Sheila Simon's Austin Powers Essay: 'A Shagadelic Focus On Family Law, Baby'

Sheila Simon's Austin Powers Essay: 'A Shagadelic Focus On Family Law, Baby'

Surely you're joking, Professor Simon!

Illinois's new Lieutenant Governor candidate Sheila Simon is a long-time professor at the Southern Illinois University School of Law. During her tenure there, she's published a number of serious essays at estimable academic publications across the country.

This isn't one of them.

In January of 2002, Simon published with the now-defunct Picturing Justice, an "on-line journal of law & popular culture" published out of the University of San Francisco. The title of her essay (no, we're not kidding): "Austin Powers: A Shagadelic Focus on Family Law, Baby."

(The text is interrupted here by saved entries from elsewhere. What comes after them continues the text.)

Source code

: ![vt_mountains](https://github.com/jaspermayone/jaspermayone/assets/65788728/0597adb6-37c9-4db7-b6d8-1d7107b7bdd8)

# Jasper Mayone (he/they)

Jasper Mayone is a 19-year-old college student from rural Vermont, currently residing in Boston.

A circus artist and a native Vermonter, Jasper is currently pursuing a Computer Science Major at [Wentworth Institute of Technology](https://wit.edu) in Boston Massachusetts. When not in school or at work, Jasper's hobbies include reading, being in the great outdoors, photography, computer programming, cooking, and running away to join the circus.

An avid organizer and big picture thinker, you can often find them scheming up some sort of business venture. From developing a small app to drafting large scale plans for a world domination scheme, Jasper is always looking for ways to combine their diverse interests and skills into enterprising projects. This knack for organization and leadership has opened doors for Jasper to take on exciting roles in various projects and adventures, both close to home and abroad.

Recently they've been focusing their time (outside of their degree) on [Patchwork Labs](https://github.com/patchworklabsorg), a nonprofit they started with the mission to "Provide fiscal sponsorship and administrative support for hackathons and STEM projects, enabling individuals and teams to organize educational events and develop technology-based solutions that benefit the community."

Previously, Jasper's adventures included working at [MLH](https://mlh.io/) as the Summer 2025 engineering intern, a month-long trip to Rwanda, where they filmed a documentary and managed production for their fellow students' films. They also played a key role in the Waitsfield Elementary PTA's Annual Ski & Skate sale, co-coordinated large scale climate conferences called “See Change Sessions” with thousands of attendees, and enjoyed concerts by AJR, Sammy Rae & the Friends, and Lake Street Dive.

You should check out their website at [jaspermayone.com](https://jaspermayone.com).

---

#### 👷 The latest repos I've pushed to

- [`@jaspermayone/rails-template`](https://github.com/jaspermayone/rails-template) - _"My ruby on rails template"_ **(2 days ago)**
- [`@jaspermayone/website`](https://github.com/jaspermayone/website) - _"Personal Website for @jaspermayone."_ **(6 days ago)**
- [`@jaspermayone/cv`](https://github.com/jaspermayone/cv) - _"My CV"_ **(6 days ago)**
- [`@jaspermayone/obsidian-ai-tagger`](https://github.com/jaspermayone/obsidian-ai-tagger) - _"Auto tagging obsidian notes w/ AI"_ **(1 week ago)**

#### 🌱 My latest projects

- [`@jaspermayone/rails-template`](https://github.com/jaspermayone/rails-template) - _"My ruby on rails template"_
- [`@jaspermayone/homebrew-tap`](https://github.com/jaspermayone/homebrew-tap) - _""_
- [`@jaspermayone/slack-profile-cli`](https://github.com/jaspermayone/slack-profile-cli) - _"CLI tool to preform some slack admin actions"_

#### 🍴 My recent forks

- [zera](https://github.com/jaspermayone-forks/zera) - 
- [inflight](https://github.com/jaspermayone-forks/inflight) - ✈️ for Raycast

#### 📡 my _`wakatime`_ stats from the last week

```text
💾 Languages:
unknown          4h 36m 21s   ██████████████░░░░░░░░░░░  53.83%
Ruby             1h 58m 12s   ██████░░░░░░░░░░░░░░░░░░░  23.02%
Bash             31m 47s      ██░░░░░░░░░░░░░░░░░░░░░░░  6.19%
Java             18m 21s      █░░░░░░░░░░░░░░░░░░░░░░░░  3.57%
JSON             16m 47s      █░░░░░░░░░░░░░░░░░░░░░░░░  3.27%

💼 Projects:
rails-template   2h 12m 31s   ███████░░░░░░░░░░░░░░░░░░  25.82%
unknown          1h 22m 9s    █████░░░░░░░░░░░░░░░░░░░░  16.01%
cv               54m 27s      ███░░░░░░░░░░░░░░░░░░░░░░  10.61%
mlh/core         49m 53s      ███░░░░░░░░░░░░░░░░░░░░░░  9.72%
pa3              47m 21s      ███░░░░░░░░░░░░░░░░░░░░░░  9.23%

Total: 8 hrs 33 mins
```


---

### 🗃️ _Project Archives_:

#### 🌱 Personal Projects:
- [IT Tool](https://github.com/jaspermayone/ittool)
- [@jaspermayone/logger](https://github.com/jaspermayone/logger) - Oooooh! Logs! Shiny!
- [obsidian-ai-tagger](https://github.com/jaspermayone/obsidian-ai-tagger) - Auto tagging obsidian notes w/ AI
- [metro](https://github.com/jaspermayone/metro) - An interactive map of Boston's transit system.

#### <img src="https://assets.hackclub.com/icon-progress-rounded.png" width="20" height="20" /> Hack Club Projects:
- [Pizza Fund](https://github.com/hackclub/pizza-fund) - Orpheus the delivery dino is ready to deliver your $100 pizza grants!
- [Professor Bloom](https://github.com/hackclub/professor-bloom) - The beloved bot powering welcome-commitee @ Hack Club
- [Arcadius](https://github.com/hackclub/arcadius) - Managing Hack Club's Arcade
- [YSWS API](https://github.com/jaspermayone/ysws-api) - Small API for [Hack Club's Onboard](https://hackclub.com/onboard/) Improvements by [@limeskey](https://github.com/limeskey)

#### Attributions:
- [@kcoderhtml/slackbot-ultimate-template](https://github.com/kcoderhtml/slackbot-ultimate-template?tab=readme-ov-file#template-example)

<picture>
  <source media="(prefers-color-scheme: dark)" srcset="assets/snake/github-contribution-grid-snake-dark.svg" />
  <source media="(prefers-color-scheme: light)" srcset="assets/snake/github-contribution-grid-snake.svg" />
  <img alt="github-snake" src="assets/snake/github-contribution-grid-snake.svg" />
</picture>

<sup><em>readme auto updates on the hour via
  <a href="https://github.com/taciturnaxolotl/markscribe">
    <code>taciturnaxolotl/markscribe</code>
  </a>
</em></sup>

The hilariously endearing effort describes Simon's use, in lecture, of the complex sexual and familial relationships in Austin Powers: The Spy Who Shagged Me to explore questions in family law. (Read the whole essay here.)

For instance, she asks: "When Austin marries Vanessa and she turns out to be an exploding femme-bot, what is left of the marriage? Was the marriage void or voidable?" And: "Can Frau Farbissina and Unibrow marry? ... Can Unibrow get health insurance through Frau Farbissina's employment at Virtucon? Does it depend on where Virtucon is located?"

She saves the hardest questions for the end:

But the best set of questions involves the relationship between Dr. Evil and his son Scott. Scott is either the product of artificial insemination of Dr. Evil's sperm or he is the love child of Dr. Evil and Frau Farbissina. Should the nature of the child's origin have an impact on the legal relationships between the parties? How does one establish paternity either way? Are there time limits on establishing paternity, and could those time limits be tolled if the biological father did not know about the existence of the child?

She acknowledges that her students might roll their eyes at her gag. "But," she writes, "they adopted the practice of looking for family law everywhere.

"And that kind of thing really is my bag, baby."